Wherever the word "from" occurs in the lines below, copy the whole line.

Data excerpts
________

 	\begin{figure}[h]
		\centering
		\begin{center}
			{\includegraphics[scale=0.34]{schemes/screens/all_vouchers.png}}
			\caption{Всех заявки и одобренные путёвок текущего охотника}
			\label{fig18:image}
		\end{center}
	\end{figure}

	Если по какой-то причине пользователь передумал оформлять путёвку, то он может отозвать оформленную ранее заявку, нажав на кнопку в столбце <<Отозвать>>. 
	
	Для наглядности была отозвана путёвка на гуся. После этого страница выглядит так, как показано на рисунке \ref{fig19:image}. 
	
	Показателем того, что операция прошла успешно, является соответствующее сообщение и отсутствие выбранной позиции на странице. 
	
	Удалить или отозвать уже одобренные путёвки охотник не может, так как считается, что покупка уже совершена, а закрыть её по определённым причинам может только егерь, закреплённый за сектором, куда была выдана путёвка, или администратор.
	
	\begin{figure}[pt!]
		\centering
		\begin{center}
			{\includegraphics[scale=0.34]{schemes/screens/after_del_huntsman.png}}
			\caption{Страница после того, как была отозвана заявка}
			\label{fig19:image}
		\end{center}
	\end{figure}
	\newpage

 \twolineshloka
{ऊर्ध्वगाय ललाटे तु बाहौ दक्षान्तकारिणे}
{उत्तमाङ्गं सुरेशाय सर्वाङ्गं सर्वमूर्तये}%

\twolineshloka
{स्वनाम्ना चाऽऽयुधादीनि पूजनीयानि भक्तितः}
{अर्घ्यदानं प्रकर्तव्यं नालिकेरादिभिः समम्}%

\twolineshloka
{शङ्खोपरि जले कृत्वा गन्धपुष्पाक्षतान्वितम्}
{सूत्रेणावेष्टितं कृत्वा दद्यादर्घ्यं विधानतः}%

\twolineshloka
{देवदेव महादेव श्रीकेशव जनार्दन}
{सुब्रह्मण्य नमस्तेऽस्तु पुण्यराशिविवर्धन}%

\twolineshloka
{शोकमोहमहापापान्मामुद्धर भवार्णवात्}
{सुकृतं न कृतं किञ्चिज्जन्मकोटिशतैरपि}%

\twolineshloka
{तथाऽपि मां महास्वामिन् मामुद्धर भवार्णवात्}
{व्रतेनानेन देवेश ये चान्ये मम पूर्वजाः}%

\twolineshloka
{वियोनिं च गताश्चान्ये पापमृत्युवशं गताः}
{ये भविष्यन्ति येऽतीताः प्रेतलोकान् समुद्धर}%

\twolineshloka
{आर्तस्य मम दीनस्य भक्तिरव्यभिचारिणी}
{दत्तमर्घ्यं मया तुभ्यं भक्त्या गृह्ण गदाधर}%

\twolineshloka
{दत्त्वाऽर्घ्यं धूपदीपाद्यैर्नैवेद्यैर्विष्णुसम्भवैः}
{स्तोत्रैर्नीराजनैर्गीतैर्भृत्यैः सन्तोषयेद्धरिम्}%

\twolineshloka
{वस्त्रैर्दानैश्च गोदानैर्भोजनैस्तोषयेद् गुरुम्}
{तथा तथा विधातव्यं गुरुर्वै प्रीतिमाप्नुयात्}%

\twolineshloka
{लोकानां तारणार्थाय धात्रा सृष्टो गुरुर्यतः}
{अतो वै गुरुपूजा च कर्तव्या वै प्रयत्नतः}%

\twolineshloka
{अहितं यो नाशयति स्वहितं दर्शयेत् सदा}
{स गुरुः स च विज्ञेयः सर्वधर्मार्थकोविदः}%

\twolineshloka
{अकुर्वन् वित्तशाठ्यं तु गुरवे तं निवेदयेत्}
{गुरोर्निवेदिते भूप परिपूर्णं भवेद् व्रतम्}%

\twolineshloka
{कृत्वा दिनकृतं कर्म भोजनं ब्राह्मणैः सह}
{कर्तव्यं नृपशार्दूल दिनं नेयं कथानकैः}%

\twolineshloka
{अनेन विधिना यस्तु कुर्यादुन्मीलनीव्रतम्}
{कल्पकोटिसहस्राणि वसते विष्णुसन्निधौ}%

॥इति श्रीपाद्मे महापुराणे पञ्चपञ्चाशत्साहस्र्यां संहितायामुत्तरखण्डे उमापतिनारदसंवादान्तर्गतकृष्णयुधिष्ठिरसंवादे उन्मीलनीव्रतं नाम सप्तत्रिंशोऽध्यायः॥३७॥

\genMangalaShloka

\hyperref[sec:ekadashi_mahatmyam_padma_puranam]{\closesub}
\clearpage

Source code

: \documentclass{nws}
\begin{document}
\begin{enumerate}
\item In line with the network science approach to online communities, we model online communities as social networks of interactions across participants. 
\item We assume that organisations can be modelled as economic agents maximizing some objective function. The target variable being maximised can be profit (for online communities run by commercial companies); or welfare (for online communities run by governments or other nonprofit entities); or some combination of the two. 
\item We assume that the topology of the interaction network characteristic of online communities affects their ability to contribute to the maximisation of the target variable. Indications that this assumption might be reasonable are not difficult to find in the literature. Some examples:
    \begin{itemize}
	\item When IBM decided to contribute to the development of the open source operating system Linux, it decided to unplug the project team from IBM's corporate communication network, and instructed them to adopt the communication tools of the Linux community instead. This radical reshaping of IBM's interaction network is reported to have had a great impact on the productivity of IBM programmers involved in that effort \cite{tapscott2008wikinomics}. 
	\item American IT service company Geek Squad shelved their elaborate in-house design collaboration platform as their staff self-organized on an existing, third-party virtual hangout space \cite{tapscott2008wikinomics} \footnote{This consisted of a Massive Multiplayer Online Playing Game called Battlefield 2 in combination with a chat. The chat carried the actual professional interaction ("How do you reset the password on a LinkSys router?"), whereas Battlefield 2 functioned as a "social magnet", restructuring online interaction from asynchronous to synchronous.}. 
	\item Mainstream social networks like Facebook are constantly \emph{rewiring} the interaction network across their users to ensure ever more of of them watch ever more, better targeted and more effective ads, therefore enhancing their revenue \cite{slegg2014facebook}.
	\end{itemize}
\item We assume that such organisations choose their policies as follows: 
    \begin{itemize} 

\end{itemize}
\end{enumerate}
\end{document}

________

Response:
	\item When IBM decided to contribute to the development of the open source operating system Linux, it decided to unplug the project team from IBM's corporate communication network, and instructed them to adopt the communication tools of the Linux community instead. This radical reshaping of IBM's interaction network is reported to have had a great impact on the productivity of IBM programmers involved in that effort \cite{tapscott2008wikinomics}. 
	\item American IT service company Geek Squad shelved their elaborate in-house design collaboration platform as their staff self-organized on an existing, third-party virtual hangout space \cite{tapscott2008wikinomics} \footnote{This consisted of a Massive Multiplayer Online Playing Game called Battlefield 2 in combination with a chat. The chat carried the actual professional interaction ("How do you reset the password on a LinkSys router?"), whereas Battlefield 2 functioned as a "social magnet", restructuring online interaction from asynchronous to synchronous.}. 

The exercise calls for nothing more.